(Beginning of Data in this exercise)
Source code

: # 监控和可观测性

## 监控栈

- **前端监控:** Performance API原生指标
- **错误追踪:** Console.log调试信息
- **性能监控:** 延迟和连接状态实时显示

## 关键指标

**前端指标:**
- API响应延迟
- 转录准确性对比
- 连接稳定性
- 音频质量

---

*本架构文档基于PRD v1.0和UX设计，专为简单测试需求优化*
(End of Data in this exercise)
(Beginning of Data in this exercise)
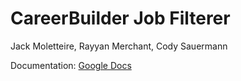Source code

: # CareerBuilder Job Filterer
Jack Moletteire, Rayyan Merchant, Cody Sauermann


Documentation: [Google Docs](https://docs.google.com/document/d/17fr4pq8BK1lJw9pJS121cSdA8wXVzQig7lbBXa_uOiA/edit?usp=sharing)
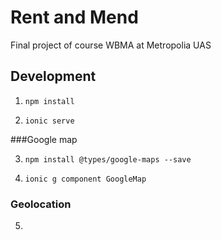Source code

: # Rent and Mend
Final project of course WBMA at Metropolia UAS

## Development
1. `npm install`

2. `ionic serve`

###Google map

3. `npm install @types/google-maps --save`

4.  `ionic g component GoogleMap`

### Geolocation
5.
(End of Data in this exercise)
(Beginning of Data in this exercise)
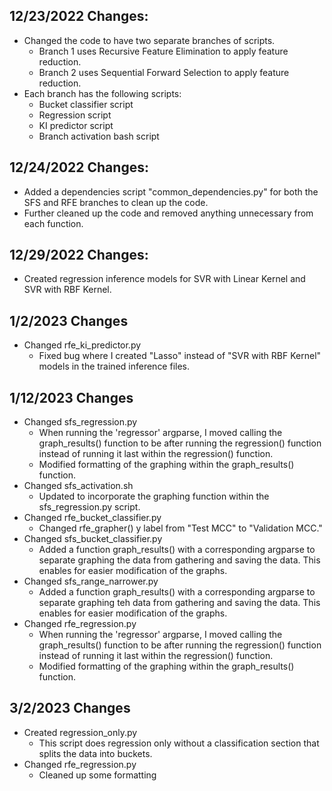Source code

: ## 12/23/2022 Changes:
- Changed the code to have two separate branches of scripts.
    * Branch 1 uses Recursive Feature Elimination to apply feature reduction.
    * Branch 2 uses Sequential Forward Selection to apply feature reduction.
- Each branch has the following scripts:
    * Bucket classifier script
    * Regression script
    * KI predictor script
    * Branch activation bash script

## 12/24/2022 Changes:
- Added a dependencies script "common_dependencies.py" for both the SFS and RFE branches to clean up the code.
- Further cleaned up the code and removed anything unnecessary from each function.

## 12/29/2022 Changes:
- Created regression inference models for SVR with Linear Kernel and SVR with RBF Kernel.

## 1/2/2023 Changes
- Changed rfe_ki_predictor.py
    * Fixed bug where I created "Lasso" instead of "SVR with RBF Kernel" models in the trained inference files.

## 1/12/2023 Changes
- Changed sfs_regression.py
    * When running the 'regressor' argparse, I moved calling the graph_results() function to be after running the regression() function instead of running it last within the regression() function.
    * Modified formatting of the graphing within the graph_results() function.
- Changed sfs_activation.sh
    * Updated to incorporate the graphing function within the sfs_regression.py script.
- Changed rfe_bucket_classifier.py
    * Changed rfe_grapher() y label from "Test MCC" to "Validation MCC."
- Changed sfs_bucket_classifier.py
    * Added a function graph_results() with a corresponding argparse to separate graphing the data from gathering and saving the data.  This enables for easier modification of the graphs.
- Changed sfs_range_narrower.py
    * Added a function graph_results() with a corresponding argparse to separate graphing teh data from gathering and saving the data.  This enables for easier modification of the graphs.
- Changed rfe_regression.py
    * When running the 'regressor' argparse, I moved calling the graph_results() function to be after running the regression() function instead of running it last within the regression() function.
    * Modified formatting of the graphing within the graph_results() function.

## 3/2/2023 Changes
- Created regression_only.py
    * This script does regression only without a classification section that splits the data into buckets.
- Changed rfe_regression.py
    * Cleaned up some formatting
(End of Data in this exercise)
◆ Goal of the exercise
All lines in the data above from the one with "## 3/2/2023 Changes" through the one with "up some formatting" must be repeated exactly, and no others.

◆ Output of the task
## 3/2/2023 Changes
- Created regression_only.py
    * This script does regression only without a classification section that splits the data into buckets.
- Changed rfe_regression.py
    * Cleaned up some formatting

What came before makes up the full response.